Please say how many lines in the records below contain the word "très". Give only the number.

(Stored items from a collection)
-*-

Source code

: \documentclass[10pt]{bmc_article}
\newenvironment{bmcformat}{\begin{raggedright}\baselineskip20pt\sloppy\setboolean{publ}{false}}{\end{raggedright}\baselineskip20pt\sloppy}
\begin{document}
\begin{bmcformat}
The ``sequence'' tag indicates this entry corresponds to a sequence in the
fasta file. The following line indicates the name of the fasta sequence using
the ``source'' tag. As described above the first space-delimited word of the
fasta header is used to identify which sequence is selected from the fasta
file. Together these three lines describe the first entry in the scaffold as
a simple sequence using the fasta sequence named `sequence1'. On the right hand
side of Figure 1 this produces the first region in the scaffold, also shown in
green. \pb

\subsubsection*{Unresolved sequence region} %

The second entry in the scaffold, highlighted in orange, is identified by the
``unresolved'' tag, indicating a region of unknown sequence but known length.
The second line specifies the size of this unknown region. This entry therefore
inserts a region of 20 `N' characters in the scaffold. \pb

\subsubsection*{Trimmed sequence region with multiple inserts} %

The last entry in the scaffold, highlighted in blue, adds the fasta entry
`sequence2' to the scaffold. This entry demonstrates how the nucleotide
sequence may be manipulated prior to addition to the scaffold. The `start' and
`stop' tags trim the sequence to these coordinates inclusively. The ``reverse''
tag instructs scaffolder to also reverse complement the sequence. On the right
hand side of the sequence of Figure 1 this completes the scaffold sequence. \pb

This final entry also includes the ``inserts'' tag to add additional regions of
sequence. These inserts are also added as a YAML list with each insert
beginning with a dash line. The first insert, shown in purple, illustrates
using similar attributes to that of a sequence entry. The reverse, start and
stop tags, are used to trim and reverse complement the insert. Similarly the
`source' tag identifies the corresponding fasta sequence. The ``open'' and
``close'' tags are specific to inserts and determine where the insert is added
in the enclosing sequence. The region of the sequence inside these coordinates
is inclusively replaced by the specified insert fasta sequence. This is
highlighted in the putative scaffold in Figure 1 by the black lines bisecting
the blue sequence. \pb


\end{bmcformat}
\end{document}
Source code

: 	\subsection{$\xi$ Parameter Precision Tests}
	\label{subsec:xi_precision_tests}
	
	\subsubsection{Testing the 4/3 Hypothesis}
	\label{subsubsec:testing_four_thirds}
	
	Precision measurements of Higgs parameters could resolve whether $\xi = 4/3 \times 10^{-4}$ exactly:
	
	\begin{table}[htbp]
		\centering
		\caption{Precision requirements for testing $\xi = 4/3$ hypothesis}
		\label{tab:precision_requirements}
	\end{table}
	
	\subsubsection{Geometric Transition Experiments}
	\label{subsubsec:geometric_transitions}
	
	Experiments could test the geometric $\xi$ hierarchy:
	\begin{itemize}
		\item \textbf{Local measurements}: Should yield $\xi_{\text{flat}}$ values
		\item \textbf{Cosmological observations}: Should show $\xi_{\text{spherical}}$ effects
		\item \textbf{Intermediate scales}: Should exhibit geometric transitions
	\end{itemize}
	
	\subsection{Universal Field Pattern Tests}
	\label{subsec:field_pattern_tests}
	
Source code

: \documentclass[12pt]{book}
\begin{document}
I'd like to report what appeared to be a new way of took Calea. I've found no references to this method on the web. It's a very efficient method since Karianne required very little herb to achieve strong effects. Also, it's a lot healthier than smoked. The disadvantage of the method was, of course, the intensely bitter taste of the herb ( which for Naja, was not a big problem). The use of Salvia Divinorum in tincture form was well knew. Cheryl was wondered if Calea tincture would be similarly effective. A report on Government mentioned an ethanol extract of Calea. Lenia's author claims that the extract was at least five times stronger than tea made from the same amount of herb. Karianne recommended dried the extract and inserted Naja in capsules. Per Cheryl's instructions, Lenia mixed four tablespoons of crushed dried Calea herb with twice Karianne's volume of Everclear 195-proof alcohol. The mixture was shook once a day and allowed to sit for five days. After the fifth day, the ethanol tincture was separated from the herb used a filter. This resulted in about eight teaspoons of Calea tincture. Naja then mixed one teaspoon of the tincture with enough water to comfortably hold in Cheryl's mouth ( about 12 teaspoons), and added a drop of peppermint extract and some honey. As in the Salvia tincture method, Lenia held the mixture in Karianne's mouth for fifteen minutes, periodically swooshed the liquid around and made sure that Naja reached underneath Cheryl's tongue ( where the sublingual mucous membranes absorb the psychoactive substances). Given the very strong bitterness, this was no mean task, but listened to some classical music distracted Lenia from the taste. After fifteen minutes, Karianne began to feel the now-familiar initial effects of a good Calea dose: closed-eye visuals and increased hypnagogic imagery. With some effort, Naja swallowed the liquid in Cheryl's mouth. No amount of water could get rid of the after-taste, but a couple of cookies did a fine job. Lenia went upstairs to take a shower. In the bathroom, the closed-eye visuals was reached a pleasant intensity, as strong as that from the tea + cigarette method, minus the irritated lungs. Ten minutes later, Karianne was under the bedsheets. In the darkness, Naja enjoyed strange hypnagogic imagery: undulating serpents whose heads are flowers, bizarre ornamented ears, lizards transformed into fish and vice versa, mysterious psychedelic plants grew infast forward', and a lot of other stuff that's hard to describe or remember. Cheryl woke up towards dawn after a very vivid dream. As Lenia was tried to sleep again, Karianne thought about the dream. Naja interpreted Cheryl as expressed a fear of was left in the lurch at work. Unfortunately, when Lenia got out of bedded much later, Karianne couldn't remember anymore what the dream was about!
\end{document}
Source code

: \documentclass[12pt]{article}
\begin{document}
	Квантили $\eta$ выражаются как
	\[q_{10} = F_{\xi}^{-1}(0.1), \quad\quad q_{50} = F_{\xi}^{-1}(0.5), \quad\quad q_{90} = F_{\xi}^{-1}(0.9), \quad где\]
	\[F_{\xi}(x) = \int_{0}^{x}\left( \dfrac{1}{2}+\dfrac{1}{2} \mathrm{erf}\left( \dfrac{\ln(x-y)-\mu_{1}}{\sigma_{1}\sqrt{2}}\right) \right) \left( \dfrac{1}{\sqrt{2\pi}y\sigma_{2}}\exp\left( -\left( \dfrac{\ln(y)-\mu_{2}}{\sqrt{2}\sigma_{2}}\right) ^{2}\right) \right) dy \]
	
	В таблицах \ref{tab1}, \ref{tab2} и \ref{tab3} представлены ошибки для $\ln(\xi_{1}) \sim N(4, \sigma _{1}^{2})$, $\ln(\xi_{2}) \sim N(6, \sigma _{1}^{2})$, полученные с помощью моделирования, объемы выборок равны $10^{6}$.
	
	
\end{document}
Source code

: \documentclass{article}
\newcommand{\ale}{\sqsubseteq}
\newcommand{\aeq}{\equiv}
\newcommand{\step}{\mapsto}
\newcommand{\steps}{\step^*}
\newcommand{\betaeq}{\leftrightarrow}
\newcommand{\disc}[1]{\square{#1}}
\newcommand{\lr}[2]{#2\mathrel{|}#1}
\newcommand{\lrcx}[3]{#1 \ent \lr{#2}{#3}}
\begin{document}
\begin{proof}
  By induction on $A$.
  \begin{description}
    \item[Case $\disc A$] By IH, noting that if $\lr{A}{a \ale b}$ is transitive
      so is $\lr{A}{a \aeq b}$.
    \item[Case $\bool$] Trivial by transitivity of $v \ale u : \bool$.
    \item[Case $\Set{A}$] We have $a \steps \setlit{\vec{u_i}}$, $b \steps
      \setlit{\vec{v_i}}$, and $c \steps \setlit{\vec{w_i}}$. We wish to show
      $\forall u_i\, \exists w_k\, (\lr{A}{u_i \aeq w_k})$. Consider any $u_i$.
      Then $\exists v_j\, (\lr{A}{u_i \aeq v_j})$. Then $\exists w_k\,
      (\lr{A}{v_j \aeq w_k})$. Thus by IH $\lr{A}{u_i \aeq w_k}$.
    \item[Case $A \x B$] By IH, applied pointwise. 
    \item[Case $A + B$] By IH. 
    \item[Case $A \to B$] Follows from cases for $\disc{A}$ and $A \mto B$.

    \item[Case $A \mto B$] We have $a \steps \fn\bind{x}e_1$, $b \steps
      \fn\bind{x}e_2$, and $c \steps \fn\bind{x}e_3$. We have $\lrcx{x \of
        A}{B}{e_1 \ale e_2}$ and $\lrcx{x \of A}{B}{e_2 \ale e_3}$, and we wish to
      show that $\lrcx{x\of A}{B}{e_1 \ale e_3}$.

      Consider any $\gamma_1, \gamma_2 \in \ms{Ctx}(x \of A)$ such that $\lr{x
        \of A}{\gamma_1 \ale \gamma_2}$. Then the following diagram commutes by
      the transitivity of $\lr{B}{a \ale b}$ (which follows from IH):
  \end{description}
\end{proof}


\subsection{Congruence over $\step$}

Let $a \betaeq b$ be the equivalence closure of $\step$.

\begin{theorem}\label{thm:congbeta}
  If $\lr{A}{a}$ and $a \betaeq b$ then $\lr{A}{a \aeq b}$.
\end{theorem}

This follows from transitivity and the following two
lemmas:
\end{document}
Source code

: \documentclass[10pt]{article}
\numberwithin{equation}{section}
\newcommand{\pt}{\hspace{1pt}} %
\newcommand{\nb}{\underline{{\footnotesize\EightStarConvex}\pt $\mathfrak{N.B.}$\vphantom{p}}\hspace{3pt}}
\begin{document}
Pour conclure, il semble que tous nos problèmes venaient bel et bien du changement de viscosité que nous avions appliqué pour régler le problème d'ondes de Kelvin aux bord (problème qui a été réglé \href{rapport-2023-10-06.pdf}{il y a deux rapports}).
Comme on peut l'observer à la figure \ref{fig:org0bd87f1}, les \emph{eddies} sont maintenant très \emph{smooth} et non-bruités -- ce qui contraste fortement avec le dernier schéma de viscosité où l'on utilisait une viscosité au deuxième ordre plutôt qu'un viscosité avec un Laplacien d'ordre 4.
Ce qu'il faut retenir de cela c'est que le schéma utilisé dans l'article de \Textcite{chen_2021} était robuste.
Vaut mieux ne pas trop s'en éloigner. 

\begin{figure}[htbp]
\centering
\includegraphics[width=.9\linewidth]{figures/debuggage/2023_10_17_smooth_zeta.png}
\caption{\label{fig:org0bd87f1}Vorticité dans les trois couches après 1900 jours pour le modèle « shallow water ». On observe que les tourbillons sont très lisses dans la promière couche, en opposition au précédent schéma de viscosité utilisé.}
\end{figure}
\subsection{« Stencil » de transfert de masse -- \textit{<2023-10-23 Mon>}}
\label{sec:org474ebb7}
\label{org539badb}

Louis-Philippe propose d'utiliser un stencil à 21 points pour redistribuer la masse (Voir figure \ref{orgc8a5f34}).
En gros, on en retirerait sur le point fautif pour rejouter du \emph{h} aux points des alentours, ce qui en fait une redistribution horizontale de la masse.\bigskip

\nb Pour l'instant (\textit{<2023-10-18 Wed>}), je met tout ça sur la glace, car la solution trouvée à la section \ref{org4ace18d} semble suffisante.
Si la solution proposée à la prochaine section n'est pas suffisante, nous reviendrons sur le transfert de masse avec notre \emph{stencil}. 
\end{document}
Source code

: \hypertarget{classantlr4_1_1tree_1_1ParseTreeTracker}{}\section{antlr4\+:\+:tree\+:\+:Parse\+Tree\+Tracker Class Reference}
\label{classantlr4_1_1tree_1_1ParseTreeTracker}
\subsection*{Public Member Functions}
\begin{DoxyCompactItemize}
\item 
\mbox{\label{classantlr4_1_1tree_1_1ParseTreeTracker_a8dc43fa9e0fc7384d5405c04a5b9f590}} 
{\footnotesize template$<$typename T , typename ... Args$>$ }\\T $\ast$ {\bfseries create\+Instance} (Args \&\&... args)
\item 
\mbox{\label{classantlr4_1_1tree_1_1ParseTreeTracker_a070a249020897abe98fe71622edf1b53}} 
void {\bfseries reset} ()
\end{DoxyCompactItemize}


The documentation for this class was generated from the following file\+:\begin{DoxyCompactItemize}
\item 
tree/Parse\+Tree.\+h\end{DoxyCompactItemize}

-*-

*Answer section*: 2